-- Activity --
Using the records below, find how many lines hold the word "wallets" and reply with only that number.

-- Exercise data --
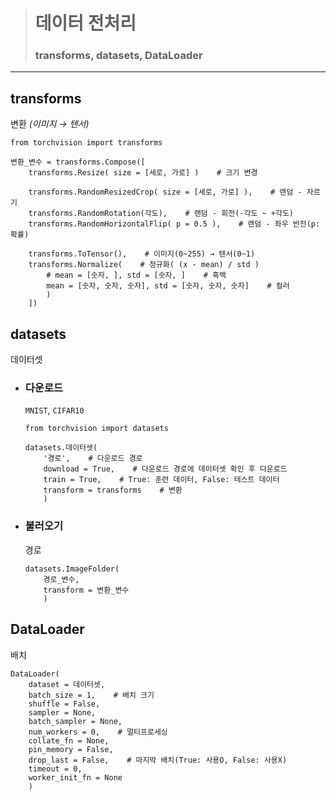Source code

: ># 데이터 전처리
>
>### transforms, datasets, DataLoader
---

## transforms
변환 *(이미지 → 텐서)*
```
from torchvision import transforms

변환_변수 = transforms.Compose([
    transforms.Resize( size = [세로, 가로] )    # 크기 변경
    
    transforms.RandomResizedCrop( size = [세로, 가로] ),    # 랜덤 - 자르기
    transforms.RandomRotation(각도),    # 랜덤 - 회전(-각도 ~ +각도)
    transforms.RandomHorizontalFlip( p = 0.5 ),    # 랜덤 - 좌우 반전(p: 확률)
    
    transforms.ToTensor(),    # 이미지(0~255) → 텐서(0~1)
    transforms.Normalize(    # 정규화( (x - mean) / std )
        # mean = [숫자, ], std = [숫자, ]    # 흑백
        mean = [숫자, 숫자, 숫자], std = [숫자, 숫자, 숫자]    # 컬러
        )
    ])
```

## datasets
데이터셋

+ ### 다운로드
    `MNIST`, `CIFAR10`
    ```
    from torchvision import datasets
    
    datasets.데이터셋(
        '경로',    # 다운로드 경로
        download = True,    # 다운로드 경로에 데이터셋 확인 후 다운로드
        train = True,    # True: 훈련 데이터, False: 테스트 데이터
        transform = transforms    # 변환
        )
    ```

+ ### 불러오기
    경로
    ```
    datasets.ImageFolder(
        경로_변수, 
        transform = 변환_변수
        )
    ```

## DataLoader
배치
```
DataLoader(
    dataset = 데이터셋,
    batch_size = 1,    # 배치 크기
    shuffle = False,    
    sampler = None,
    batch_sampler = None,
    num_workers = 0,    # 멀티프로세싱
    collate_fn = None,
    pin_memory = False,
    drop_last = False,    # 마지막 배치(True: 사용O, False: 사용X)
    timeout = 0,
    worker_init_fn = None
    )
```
---
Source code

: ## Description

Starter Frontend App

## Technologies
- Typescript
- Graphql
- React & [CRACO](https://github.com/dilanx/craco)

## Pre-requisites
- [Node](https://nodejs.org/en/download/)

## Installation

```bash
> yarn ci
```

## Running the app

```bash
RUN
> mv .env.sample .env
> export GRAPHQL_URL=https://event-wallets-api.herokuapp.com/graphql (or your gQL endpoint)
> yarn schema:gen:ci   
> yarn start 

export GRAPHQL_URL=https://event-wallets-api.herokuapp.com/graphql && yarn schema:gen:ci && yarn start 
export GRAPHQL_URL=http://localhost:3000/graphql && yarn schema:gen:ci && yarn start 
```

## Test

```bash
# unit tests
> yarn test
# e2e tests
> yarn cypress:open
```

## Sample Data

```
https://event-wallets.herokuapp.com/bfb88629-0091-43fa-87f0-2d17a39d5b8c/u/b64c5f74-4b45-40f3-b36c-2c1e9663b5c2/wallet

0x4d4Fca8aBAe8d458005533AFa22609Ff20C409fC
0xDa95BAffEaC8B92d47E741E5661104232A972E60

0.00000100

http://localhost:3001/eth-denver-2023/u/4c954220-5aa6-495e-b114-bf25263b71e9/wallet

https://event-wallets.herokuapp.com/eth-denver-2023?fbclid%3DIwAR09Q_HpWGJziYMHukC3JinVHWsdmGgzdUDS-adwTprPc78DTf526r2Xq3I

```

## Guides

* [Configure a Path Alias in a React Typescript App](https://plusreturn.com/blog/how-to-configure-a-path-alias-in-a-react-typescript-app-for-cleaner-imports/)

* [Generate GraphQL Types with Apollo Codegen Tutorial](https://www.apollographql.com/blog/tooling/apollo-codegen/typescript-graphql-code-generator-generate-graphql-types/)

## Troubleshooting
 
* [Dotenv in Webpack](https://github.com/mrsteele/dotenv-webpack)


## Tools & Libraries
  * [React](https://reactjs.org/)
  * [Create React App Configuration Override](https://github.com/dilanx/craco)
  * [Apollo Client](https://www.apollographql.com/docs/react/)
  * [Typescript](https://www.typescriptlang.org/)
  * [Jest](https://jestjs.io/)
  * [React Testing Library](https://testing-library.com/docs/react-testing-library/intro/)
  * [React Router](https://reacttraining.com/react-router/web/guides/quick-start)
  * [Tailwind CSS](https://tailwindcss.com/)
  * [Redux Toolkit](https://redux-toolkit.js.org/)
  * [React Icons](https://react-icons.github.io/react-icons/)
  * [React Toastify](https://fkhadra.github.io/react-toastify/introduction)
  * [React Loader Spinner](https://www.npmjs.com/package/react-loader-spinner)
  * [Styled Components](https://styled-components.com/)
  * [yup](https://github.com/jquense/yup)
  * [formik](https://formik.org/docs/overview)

-- Your solution --
4